SUPPLIED RECORDS:
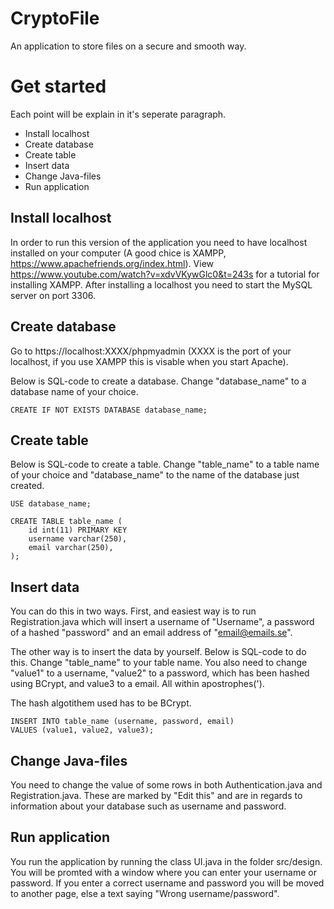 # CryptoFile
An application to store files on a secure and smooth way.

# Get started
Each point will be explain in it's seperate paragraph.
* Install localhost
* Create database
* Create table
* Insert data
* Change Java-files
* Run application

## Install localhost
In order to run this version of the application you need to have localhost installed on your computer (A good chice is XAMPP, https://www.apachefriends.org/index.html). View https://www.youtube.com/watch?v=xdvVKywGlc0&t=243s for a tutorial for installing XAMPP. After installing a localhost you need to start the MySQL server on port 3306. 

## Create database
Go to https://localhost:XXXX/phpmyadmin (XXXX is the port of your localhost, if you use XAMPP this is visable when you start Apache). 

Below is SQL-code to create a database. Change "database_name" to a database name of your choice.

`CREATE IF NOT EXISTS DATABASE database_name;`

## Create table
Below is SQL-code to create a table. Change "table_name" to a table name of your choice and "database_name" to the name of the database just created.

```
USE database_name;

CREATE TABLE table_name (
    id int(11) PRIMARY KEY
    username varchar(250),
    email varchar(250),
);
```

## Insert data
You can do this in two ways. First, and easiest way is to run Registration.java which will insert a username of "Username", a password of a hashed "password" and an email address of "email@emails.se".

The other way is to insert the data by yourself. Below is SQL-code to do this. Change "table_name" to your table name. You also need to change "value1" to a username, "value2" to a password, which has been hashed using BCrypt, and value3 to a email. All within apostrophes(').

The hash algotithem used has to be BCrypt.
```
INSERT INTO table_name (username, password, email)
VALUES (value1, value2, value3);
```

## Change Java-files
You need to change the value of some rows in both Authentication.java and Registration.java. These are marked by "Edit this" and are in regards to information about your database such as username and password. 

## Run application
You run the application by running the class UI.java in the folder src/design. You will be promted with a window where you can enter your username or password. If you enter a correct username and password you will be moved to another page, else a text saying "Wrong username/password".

REQUIRED WORK: Given the records above, reproduce precisely and only the lines between the line holding "Below is SQL-code to create a table." and the line holding "You can do this", inclusive.

ANSWER SPACE:
Below is SQL-code to create a table. Change "table_name" to a table name of your choice and "database_name" to the name of the database just created.

```
USE database_name;

CREATE TABLE table_name (
    id int(11) PRIMARY KEY
    username varchar(250),
    email varchar(250),
);
```

## Insert data
You can do this in two ways. First, and easiest way is to run Registration.java which will insert a username of "Username", a password of a hashed "password" and an email address of "email@emails.se".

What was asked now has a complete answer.